The NOCK could have passed a turning point today in its internal feud ©Getty Images

Kenya could be set to avoid an International Olympic Committee (IOC) suspension after the ruling Board of the country's National Olympic Committee belatedly agreed to support a new constitution today.

It comes after months of wrangling over how best to reform the under-fire body.

A recent General Assembly meeting ended in deadlock after an Executive Board-supported majority voted against new statutes despite an IOC demand that they must be approved.

IOC patience appeared close to breaking point, with the organisation then "putting on hold all payments of subsidies to the National Olympic Committee of Kenya (NOCK)".

It was widely expected that the IOC Executive Board would be forced to suspend Africa's most successful Olympic medal winning nation at its meeting starting here on Thursday (March 16).

Today's U-turn may now have avoided that.

Rubber-stamping is, however, still required at a General Assembly scheduled for Nairobi on March 28.

"The Executive Board has unanimously agreed to support the adoption of the draft constitution," it was revealed in a letter sent to all NOCK member federations, seen by insidethegames.

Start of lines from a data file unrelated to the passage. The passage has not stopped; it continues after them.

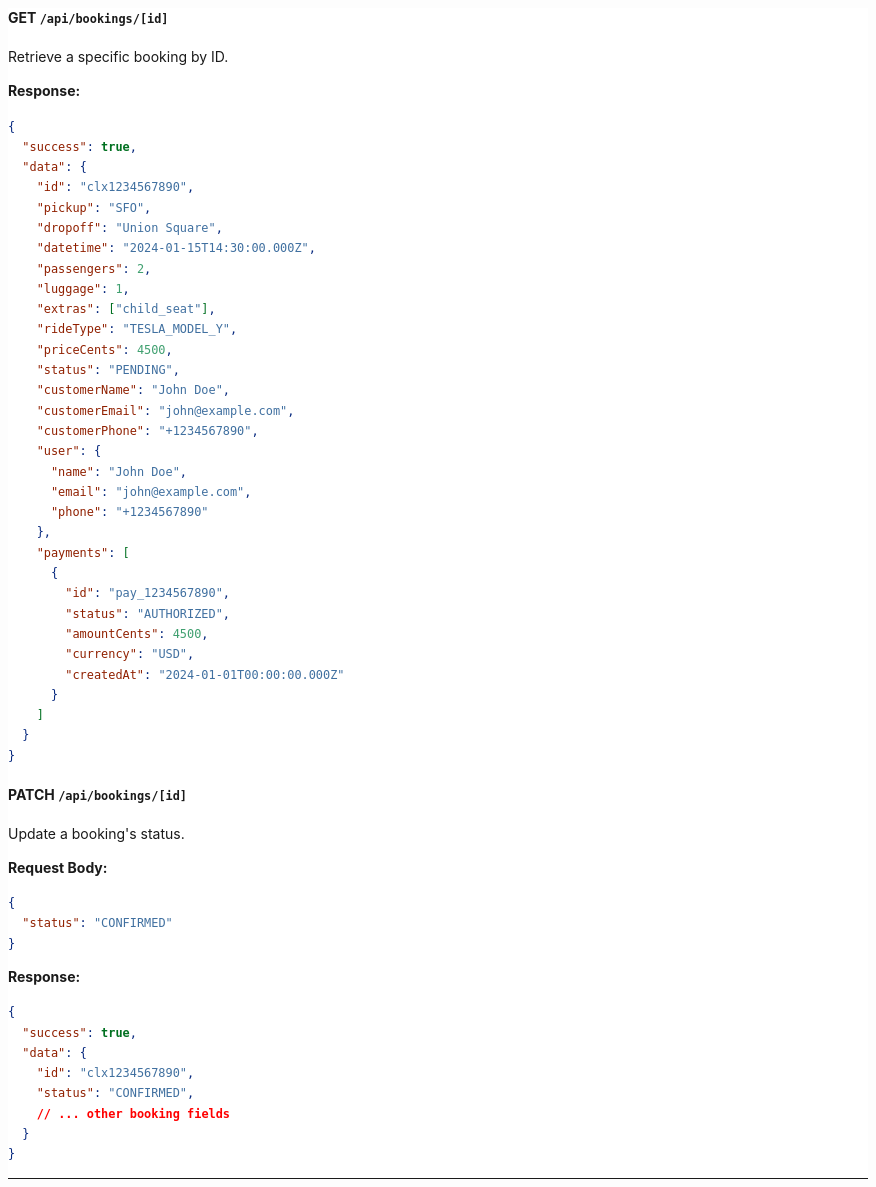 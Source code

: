 #### GET `/api/bookings/[id]`
Retrieve a specific booking by ID.

**Response:**
```json
{
  "success": true,
  "data": {
    "id": "clx1234567890",
    "pickup": "SFO",
    "dropoff": "Union Square",
    "datetime": "2024-01-15T14:30:00.000Z",
    "passengers": 2,
    "luggage": 1,
    "extras": ["child_seat"],
    "rideType": "TESLA_MODEL_Y",
    "priceCents": 4500,
    "status": "PENDING",
    "customerName": "John Doe",
    "customerEmail": "john@example.com",
    "customerPhone": "+1234567890",
    "user": {
      "name": "John Doe",
      "email": "john@example.com",
      "phone": "+1234567890"
    },
    "payments": [
      {
        "id": "pay_1234567890",
        "status": "AUTHORIZED",
        "amountCents": 4500,
        "currency": "USD",
        "createdAt": "2024-01-01T00:00:00.000Z"
      }
    ]
  }
}
```

#### PATCH `/api/bookings/[id]`
Update a booking's status.

**Request Body:**
```json
{
  "status": "CONFIRMED"
}
```

**Response:**
```json
{
  "success": true,
  "data": {
    "id": "clx1234567890",
    "status": "CONFIRMED",
    // ... other booking fields
  }
}
```

---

The National Olympic Committee of Kenya Executive Board backed down in favour of the new constitution today ©ITG
The National Olympic Committee of Kenya Executive Board backed down in favour of the new constitution today ©ITG

The only items on the agenda for the special General Assembly will be "to receive, discuss and adopt" the new draft constitution and proposing a date for an Electoral General Assembly.

The draft of the constitution proved controversial as it pledged to strip all existing Board members of their voting power.

Under the previous system, every member held one vote each which gave them a huge head start in the case of a bloc vote.

Changing this system will make it harder for incumbent members to stay in power.

The NOCK has been in crisis since it was disbanded by the country's Sports Minister Hassan Wario after Rio 2016.

Officials were accused of key accommodation and travel mishaps in the Brazilian city, including the "mishandling of accreditation", as well as kits which allegedly never reached athletes.

A road-map towards a new constitution and elections was introduced by the IOC last year, but has suffered repeated delays.

"We are happy that finally NOCK has decided to start following the IOC directive of March 3, 2017 and the steps they have taken might just have saved Kenya from being banned by IOC," said Kenya Table Tennis Association President Andrew Mudibo, a key reforming figure opposing the current leadership.

"But we will wait for the IOC Executive Board meeting."